Immunofluorescence assay
Cells, plated on slides in 24-wells plate at 25000-50000 cells/well, were treated with drugs as indicated in figure legends. Then cells were fixed in 4% paraformaldehyde (20 min at RT), blocked by 0.2% PBS/BSA solution (1h at RT) and incubated with primary (1:100) anti-LC3 or anti-p62/SQSTM1 antibodies overnigh at 4°. After washes, cells were incubated with (1:200) anti-rabbit Alexa Fluor-488 or Alexa Fluor-594 for 1h at RT, mounted on slide holder using mountant medium (Life technologies, Gaitherburg, MD, USA). Confocal images were obtained using Zeiss inverted 700 confocal laser scanning microscopy and a ×63 oil immersion objective.

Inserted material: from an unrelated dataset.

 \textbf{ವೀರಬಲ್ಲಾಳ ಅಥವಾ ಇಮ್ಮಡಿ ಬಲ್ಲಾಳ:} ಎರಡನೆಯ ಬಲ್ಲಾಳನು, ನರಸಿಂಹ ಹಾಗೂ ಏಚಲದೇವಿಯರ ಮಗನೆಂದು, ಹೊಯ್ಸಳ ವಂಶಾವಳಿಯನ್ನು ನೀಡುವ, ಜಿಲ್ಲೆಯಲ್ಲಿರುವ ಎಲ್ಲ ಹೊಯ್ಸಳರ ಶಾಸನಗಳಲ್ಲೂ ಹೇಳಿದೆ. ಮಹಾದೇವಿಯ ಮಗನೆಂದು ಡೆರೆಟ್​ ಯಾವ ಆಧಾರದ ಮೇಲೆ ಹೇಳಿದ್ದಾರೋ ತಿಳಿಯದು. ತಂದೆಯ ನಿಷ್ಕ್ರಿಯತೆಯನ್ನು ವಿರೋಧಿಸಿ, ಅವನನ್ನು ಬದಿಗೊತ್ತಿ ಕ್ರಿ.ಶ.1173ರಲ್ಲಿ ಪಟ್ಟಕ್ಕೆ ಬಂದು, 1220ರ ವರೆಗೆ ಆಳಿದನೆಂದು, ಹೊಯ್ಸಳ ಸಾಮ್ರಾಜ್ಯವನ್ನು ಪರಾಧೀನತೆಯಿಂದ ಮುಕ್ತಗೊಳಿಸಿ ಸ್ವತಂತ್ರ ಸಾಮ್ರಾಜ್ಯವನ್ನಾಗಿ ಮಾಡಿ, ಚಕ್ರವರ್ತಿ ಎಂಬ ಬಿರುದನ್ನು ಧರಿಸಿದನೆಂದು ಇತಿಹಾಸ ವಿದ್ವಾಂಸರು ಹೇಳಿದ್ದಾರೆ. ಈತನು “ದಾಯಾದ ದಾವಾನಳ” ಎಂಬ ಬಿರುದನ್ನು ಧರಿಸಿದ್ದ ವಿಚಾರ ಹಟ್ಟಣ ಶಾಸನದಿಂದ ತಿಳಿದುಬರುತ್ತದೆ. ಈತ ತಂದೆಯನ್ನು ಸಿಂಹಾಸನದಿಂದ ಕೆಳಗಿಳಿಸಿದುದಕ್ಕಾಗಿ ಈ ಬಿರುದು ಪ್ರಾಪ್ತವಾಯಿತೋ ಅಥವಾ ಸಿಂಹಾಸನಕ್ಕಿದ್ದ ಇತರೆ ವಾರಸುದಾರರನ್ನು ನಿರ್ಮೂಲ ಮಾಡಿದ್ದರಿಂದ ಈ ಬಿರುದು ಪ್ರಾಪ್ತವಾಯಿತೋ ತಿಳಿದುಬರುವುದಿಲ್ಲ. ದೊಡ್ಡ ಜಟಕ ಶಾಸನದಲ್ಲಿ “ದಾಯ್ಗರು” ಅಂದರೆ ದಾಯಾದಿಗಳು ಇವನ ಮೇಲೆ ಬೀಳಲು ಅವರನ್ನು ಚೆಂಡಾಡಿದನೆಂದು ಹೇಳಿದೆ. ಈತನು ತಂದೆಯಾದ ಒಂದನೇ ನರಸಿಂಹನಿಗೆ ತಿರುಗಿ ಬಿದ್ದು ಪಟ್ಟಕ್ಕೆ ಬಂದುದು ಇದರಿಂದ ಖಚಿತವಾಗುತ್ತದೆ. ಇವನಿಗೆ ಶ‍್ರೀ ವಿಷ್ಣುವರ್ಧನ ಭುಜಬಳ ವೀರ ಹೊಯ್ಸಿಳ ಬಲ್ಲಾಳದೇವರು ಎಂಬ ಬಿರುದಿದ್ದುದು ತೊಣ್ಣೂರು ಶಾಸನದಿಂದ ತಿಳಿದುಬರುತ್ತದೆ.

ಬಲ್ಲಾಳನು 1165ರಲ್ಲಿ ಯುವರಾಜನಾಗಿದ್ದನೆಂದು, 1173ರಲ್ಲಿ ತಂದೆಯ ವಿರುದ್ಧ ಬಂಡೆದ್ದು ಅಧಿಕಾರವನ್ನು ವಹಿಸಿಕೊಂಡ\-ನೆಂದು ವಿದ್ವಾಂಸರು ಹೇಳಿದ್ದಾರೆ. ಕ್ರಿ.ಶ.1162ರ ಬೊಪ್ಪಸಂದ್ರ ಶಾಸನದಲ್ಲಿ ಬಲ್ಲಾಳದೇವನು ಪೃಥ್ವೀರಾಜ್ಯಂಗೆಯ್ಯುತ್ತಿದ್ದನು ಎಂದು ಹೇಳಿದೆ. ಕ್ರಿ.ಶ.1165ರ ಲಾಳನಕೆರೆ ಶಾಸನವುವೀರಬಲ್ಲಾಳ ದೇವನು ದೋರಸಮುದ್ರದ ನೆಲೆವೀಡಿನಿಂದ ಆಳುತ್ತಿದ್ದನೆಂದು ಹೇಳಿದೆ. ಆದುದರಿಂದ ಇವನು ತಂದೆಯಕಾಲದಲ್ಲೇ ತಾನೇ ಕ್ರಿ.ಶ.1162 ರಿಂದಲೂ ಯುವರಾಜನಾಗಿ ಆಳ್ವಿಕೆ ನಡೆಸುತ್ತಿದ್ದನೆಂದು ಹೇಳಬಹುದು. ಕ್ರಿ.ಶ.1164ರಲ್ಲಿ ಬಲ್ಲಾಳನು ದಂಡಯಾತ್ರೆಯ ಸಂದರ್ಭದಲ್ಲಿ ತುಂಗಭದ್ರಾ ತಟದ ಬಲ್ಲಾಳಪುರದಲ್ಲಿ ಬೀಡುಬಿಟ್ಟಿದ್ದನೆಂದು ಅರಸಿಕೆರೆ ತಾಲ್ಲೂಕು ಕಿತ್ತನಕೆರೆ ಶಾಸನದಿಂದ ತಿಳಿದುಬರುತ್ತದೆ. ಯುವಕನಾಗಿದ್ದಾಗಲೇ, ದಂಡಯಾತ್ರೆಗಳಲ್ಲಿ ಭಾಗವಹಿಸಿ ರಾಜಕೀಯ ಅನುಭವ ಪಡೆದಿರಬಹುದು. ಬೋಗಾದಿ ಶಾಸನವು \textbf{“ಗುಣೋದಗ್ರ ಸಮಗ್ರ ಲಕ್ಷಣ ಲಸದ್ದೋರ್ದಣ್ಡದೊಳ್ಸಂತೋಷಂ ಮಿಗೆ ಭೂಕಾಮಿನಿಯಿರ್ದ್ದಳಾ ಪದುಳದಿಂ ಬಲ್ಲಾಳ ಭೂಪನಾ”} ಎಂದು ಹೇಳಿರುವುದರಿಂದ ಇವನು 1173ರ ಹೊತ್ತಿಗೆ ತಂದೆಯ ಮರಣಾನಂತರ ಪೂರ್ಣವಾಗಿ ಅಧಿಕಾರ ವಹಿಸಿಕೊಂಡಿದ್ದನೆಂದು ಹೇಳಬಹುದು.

Flow cytometry analysis of apoptosis
Cells were treated with the drug combinations as indicated in relative legends. Apoptosis was measured after staining with annexin V-fluorescein isothiocyanate (annexin V-FITC). Annexin positive cells were quantified with FACS calibur flow cytometer (Becton Dickinson), analysed using CellQuestPro software (Becton Dickinson). Data were acquired after analysis of at least 10,000 events [
40].
Flow cytometry analysis of cell cycle
Analysis of cell cycle kinetic was performed after treatment as indicated in the relative legend. Briefly, cells were fixed in 70% ethanol, stained with propidium iodide and evaluated by a FACScalibur flow cytometer (Becton Dickinson). For each sample, 20,000 events were collected. Cell cycle analysis was performed with ModFit LT software (Verity Software House, Inc., Topsham, ME). FL2 area versus FL2 width gating was done to exclude doublets from the G2-M region.
In vivo experiments
Female NOD/SCID athymic mice (Charles River, Wilmington, MA, USA) were acclimatized in the Animal Care Facility of “Fondazione G.Pascale-IRCCS-CROM Laboratories, in accordance with ”Directive 2010/63/EU on the protection of animals used for scientific purpose” and made effective in Italy by the legislative DLGS 26/2014. The study was approved by the Italian Ministry of Health. MDAMB231 cells (7 × 10
6) diluted in 200 μl [PBS/Matrigel GF (Becton Dickinson) 1/1] were injected subcutaneously (s.c) in the flank regions of the mice. After tumors reached approximately 100 mm
3, mice were randomized into treatment arms with 5–7 tumors per group. Taselisib (5 mg/kg) was dissolved in a vehicle containing 0.5% methylcellulose with 0.2% TWEEN-80 and was administered via daily oral gavage [
41]. Paclitaxel were diluted in physiological solution and administrated intraperitoneally (i.p.) weekly. CQ were dissolved in physiological solution and administered daily via oral gavage. In particular, taselisib 5 mg/kg was administrated x os/daily (5 days/week) by gavage, CQ (30 mg/kg) was administrated x os/daily (5 days/week) by gavage and paclitaxel 10mg/Kg was administrated once a week intraperitoneally (IP). Treatment lasted 2 weeks followed by 1 week of follow-up.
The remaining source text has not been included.